- Artist: Jean-Michel Basquiat
- Year: 1982
- Medium: Acrylic, oilstick, and paper collage on canvas
- Movement: Neo-expressionism
- Dimensions: 243.2 cm × 182.2 cm (95 3/4 in × 71 3/4 in)
- Location: Private collection;

= Donut Revenge =

1982 painting by Jean-Michel Basquiat

Donut Revenge is a painting created by American artist Jean-Michel Basquiat in 1982. The artwork, which features a radiant rotund figure, sold for $20.9 million at Christie's in December 2021.

==History==
Basquiat executed Donut Revenge in his studio beneath Annina Nosei's gallery during the pinnacle of his career in 1982. The painting features a crowned central character floating amid a background of vibrant color. The goggle-eyes and bulbous body creates a humorous impression, heightened by the words "Little Fat Man with a Chicken Leg" written across its chest.

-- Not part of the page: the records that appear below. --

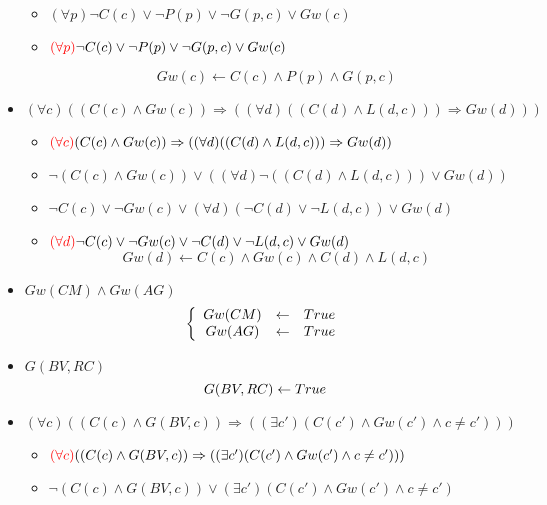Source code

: \documentclass[alternative-exam.tex]{subfiles}
\begin{document}
\begin{itemize}
\begin{itemize}
\item $(\forall p) \neg C(c) \vee \neg P(p) \vee \neg G(p,c) \vee Gw(c)$

\item ${\color{red}(\forall p)} \neg C(c) \vee \neg P(p) \vee \neg G(p,c) \vee Gw(c)$

\[
Gw(c)\leftarrow C(c) \wedge P(p) \wedge G(p,c)\]
\end{itemize}
\item $(\forall c)(( C(c) \wedge Gw(c)) \Rightarrow ((\forall d)(( C(d) \wedge L(d,c)))\Rightarrow Gw(d)))$
\begin{itemize}
\item ${\color{red}(\forall c)}( C(c) \wedge Gw(c)) \Rightarrow ((\forall d)(( C(d) \wedge L(d,c)))\Rightarrow Gw(d))$

\item $\neg( C(c) \wedge Gw(c)) \vee ((\forall d)\neg(( C(d) \wedge L(d,c)))\vee Gw(d))$

\item $\neg C(c) \vee \neg Gw(c) \vee (\forall d)( \neg C(d) \vee \neg L(d,c))\vee Gw(d)$

\item ${\color{red}(\forall d)} \neg C(c) \vee \neg Gw(c) \vee \neg C(d) \vee \neg L(d,c)\vee Gw(d)$
\[
 Gw(d)\leftarrow
C(c) \wedge Gw(c) \wedge C(d) \wedge L(d,c) \]
\end{itemize}

\item $Gw(CM) \wedge Gw(AG)$
\[
\left\{
\begin{array}{c c c}
Gw(CM) &\leftarrow& True\\
Gw(AG) &\leftarrow& True\\
\end{array}
\right.
\]

\item $G(BV,RC)$
\[
G(BV,RC) \leftarrow True\\
\]

\item $(\forall c) ((C(c) \wedge G(BV,c)) \Rightarrow ((\exists c') (C(c') \wedge Gw(c') \wedge c \neq c')))$
\begin{itemize}
\item ${\color{red}(\forall c)}((C(c) \wedge G(BV,c)) \Rightarrow ((\exists c') (C(c') \wedge Gw(c') \wedge c \neq c')))$

\item $\neg (C(c) \wedge G(BV,c)) \vee (\exists c') (C(c') \wedge Gw(c') \wedge c \neq c')$


\end{itemize}
\end{itemize}
\end{document}
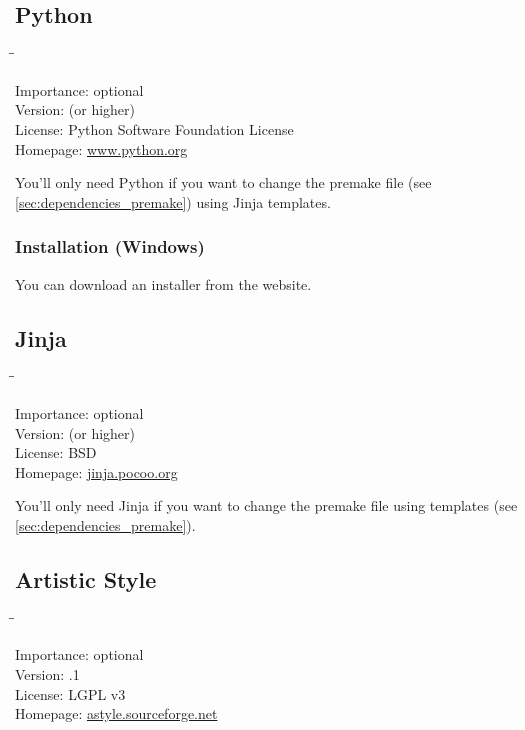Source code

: \subsection{Python}

\begin{tabbing}
  \hspace*{6em}\=\=\kill

  Importance:  \> optional \\
  Version:      (or higher) \\
  License:     \> Python Software Foundation License \\
  Homepage:    \> \href{http://www.python.org/}{www.python.org}
\end{tabbing}

You'll only need Python if you want to change the premake file (see
\ref{sec:dependencies_premake}) using Jinja templates.

\subsubsection{Installation (Windows)}

You can download an installer from the website.

\subsection{Jinja}

\begin{tabbing}
  \hspace*{6em}\=\=\kill

  Importance:  \> optional \\
  Version:      (or higher) \\
  License:     \> BSD \\
  Homepage:    \> \href{http://jinja.pocoo.org/}{jinja.pocoo.org}
\end{tabbing}

You'll only need Jinja if you want to change the premake file using
templates (see \ref{sec:dependencies_premake}).

\subsection{Artistic Style}

\begin{tabbing}
  \hspace*{6em}\=\=\kill

  Importance:  \> optional \\
  Version:     .1 \\
  License:     \> LGPL v3 \\
  Homepage:    \> \href{http://astyle.sourceforge.net/}{astyle.sourceforge.net}
\end{tabbing}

Donut Revenge sold for $90,500 at Christie's New York in May 1995. The painting failed to sell at Sotheby's Contemporary Art auction in November 2004, it had an estimate of $1.2 to $1.8 million. In December 2021, it sold for $20.9 million at Christie's 20th and 21st Century Art Evening Sale in Hong Kong.

==Exhibitions==
Donut Revenge has been exhibited at the following art institutions:

- Basquiat Paintings at Gallery Schlesinger in New York, November 1988.
- Beautiful Losers at Contemporary Arts Center in Cincinnati; Yerba Buena Center for the Arts in Santa Barbara, March – October 2004.
- Jean-Michel Basquiat: Made in Japan at Mori Arts Center Gallery in Tokyo, September – November, 2019.